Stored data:

--------------------------------------------------

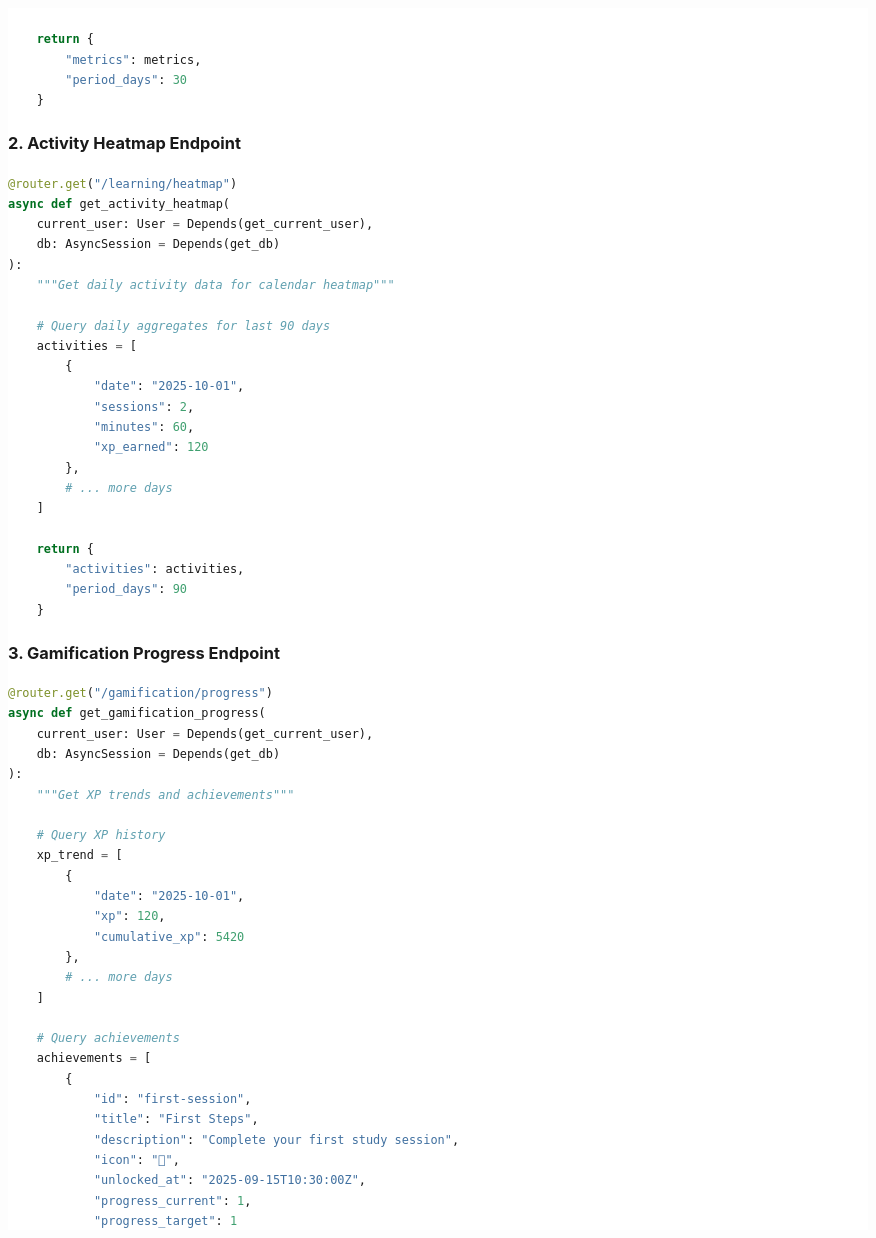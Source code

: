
 ```python

    return {
        "metrics": metrics,
        "period_days": 30
    }
```

### 2. Activity Heatmap Endpoint

```python
@router.get("/learning/heatmap")
async def get_activity_heatmap(
    current_user: User = Depends(get_current_user),
    db: AsyncSession = Depends(get_db)
):
    """Get daily activity data for calendar heatmap"""

    # Query daily aggregates for last 90 days
    activities = [
        {
            "date": "2025-10-01",
            "sessions": 2,
            "minutes": 60,
            "xp_earned": 120
        },
        # ... more days
    ]

    return {
        "activities": activities,
        "period_days": 90
    }
```

### 3. Gamification Progress Endpoint

```python
@router.get("/gamification/progress")
async def get_gamification_progress(
    current_user: User = Depends(get_current_user),
    db: AsyncSession = Depends(get_db)
):
    """Get XP trends and achievements"""

    # Query XP history
    xp_trend = [
        {
            "date": "2025-10-01",
            "xp": 120,
            "cumulative_xp": 5420
        },
        # ... more days
    ]

    # Query achievements
    achievements = [
        {
            "id": "first-session",
            "title": "First Steps",
            "description": "Complete your first study session",
            "icon": "🎯",
            "unlocked_at": "2025-09-15T10:30:00Z",
            "progress_current": 1,
            "progress_target": 1
```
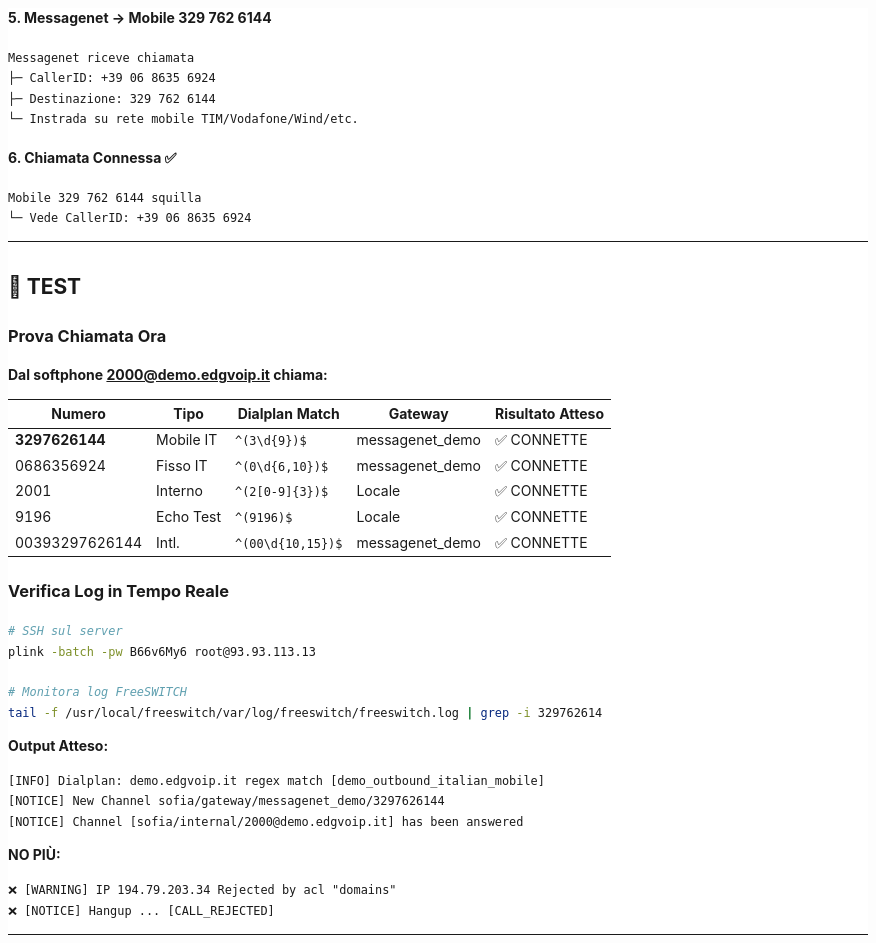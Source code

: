 #### 5. Messagenet → Mobile 329 762 6144
```
Messagenet riceve chiamata
├─ CallerID: +39 06 8635 6924
├─ Destinazione: 329 762 6144
└─ Instrada su rete mobile TIM/Vodafone/Wind/etc.
```

#### 6. Chiamata Connessa ✅
```
Mobile 329 762 6144 squilla
└─ Vede CallerID: +39 06 8635 6924
```

---

## 🧪 TEST

### Prova Chiamata Ora

**Dal softphone 2000@demo.edgvoip.it chiama:**

| Numero | Tipo | Dialplan Match | Gateway | Risultato Atteso |
|--------|------|----------------|---------|------------------|
| **3297626144** | Mobile IT | `^(3\d{9})$` | messagenet_demo | ✅ CONNETTE |
| 0686356924 | Fisso IT | `^(0\d{6,10})$` | messagenet_demo | ✅ CONNETTE |
| 2001 | Interno | `^(2[0-9]{3})$` | Locale | ✅ CONNETTE |
| 9196 | Echo Test | `^(9196)$` | Locale | ✅ CONNETTE |
| 00393297626144 | Intl. | `^(00\d{10,15})$` | messagenet_demo | ✅ CONNETTE |

### Verifica Log in Tempo Reale

```bash
# SSH sul server
plink -batch -pw B66v6My6 root@93.93.113.13

# Monitora log FreeSWITCH
tail -f /usr/local/freeswitch/var/log/freeswitch/freeswitch.log | grep -i 329762614
```

**Output Atteso:**
```
[INFO] Dialplan: demo.edgvoip.it regex match [demo_outbound_italian_mobile]
[NOTICE] New Channel sofia/gateway/messagenet_demo/3297626144
[NOTICE] Channel [sofia/internal/2000@demo.edgvoip.it] has been answered
```

**NO PIÙ:**
```
❌ [WARNING] IP 194.79.203.34 Rejected by acl "domains"
❌ [NOTICE] Hangup ... [CALL_REJECTED]
```

---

--------------------------------------------------

▶ Directions for this task
Write out exactly and only the lines that run from the start of the data above through the line containing "9196 | Echo", leaving the pictures out.

▶ Answer section
Source code

:
 ```python

    return {
        "metrics": metrics,
        "period_days": 30
    }
```

### 2. Activity Heatmap Endpoint

```python
@router.get("/learning/heatmap")
async def get_activity_heatmap(
    current_user: User = Depends(get_current_user),
    db: AsyncSession = Depends(get_db)
):
    """Get daily activity data for calendar heatmap"""

    # Query daily aggregates for last 90 days
    activities = [
        {
            "date": "2025-10-01",
            "sessions": 2,
            "minutes": 60,
            "xp_earned": 120
        },
        # ... more days
    ]

    return {
        "activities": activities,
        "period_days": 90
    }
```

### 3. Gamification Progress Endpoint

```python
@router.get("/gamification/progress")
async def get_gamification_progress(
    current_user: User = Depends(get_current_user),
    db: AsyncSession = Depends(get_db)
):
    """Get XP trends and achievements"""

    # Query XP history
    xp_trend = [
        {
            "date": "2025-10-01",
            "xp": 120,
            "cumulative_xp": 5420
        },
        # ... more days
    ]

    # Query achievements
    achievements = [
        {
            "id": "first-session",
            "title": "First Steps",
            "description": "Complete your first study session",
            "icon": "🎯",
            "unlocked_at": "2025-09-15T10:30:00Z",
            "progress_current": 1,
            "progress_target": 1
```
Source code

: #### 5. Messagenet → Mobile 329 762 6144
```
Messagenet riceve chiamata
├─ CallerID: +39 06 8635 6924
├─ Destinazione: 329 762 6144
└─ Instrada su rete mobile TIM/Vodafone/Wind/etc.
```

#### 6. Chiamata Connessa ✅
```
Mobile 329 762 6144 squilla
└─ Vede CallerID: +39 06 8635 6924
```

---

## 🧪 TEST

### Prova Chiamata Ora

**Dal softphone 2000@demo.edgvoip.it chiama:**

| Numero | Tipo | Dialplan Match | Gateway | Risultato Atteso |
|--------|------|----------------|---------|------------------|
| **3297626144** | Mobile IT | `^(3\d{9})$` | messagenet_demo | ✅ CONNETTE |
| 0686356924 | Fisso IT | `^(0\d{6,10})$` | messagenet_demo | ✅ CONNETTE |
| 2001 | Interno | `^(2[0-9]{3})$` | Locale | ✅ CONNETTE |
| 9196 | Echo Test | `^(9196)$` | Locale | ✅ CONNETTE |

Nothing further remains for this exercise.